_Exercise brief_
When you reach the line with "### Example 3: Utility Review" in the data below, begin printing lines exactly, and stop once the line with "- No tracking or analytics" has been printed.

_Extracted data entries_

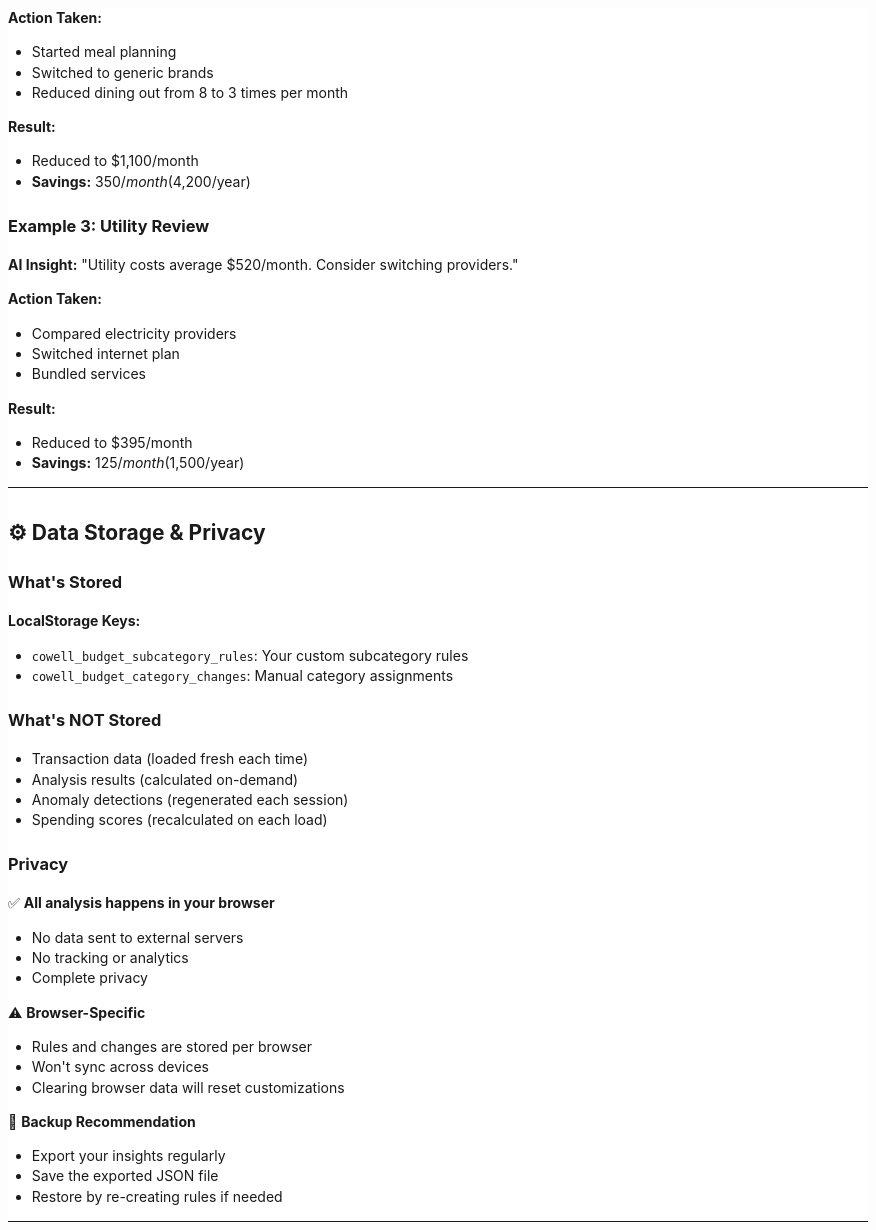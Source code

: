 **Action Taken:**
- Started meal planning
- Switched to generic brands
- Reduced dining out from 8 to 3 times per month

**Result:**
- Reduced to $1,100/month
- **Savings:** $350/month ($4,200/year)

### Example 3: Utility Review
**AI Insight:**
"Utility costs average $520/month. Consider switching providers."

**Action Taken:**
- Compared electricity providers
- Switched internet plan
- Bundled services

**Result:**
- Reduced to $395/month
- **Savings:** $125/month ($1,500/year)

---

## ⚙️ Data Storage & Privacy

### What's Stored

**LocalStorage Keys:**
- `cowell_budget_subcategory_rules`: Your custom subcategory rules
- `cowell_budget_category_changes`: Manual category assignments

### What's NOT Stored

- Transaction data (loaded fresh each time)
- Analysis results (calculated on-demand)
- Anomaly detections (regenerated each session)
- Spending scores (recalculated on each load)

### Privacy

✅ **All analysis happens in your browser**
- No data sent to external servers
- No tracking or analytics
- Complete privacy

⚠️ **Browser-Specific**
- Rules and changes are stored per browser
- Won't sync across devices
- Clearing browser data will reset customizations

💾 **Backup Recommendation**
- Export your insights regularly
- Save the exported JSON file
- Restore by re-creating rules if needed

---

_Output of the task_
### Example 3: Utility Review
**AI Insight:**
"Utility costs average $520/month. Consider switching providers."

**Action Taken:**
- Compared electricity providers
- Switched internet plan
- Bundled services

**Result:**
- Reduced to $395/month
- **Savings:** $125/month ($1,500/year)

---

## ⚙️ Data Storage & Privacy

### What's Stored

**LocalStorage Keys:**
- `cowell_budget_subcategory_rules`: Your custom subcategory rules
- `cowell_budget_category_changes`: Manual category assignments

### What's NOT Stored

- Transaction data (loaded fresh each time)
- Analysis results (calculated on-demand)
- Anomaly detections (regenerated each session)
- Spending scores (recalculated on each load)

### Privacy

✅ **All analysis happens in your browser**
- No data sent to external servers
- No tracking or analytics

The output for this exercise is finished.